**Task brief:** Please quote exactly the lines below from the line containing "evidence that the" to the line containing "as the amputee increased his gait speed.", both lines included, and nothing else.

**Data to process:**

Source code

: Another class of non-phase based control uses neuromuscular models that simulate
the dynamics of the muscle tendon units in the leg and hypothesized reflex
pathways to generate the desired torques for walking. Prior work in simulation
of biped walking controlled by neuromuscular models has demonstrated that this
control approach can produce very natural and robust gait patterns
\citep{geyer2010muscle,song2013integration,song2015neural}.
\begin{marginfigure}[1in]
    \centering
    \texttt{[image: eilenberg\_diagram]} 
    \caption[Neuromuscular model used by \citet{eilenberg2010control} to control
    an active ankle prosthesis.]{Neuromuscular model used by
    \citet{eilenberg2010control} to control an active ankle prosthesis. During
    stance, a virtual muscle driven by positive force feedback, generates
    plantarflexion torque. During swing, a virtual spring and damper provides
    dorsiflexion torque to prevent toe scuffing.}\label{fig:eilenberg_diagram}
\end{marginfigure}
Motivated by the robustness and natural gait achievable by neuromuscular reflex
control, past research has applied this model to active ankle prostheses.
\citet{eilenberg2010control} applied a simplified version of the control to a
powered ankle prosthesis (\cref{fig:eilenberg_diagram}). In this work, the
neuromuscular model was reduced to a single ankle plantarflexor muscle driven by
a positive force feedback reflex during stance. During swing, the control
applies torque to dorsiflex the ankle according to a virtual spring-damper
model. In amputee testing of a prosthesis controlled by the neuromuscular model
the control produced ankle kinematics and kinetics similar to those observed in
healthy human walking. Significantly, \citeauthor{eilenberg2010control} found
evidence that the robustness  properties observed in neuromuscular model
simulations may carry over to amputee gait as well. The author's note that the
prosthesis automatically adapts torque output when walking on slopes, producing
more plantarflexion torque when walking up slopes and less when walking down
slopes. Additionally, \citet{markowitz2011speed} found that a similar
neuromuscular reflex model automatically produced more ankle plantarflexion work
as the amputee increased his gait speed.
==
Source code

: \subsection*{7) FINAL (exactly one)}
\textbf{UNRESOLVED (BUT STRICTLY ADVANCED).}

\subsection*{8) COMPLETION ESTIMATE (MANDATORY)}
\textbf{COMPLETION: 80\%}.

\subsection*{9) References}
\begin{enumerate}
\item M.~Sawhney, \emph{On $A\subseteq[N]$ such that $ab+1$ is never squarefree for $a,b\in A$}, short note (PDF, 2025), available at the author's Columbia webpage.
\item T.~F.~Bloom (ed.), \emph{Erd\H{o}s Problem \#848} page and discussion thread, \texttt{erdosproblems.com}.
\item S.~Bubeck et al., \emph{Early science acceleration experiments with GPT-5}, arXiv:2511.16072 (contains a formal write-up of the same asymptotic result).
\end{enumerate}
---
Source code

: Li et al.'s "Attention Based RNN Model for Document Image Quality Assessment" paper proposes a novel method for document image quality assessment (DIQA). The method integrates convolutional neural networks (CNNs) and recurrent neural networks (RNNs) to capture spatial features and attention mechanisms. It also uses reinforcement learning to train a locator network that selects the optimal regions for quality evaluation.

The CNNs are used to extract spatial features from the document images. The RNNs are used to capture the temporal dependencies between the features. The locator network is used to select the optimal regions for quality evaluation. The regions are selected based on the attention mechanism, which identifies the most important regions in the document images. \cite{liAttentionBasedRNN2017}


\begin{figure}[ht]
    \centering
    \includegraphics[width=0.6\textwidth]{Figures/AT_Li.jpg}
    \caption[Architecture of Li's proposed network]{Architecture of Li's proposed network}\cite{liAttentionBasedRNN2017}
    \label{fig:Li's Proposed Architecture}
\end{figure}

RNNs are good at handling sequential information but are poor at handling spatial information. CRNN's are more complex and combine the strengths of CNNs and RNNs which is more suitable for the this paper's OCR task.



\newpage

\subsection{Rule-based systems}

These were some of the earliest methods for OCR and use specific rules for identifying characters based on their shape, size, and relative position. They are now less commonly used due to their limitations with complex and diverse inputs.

**Task result:**
evidence that the robustness  properties observed in neuromuscular model
simulations may carry over to amputee gait as well. The author's note that the
prosthesis automatically adapts torque output when walking on slopes, producing
more plantarflexion torque when walking up slopes and less when walking down
slopes. Additionally, \citet{markowitz2011speed} found that a similar
neuromuscular reflex model automatically produced more ankle plantarflexion work
as the amputee increased his gait speed.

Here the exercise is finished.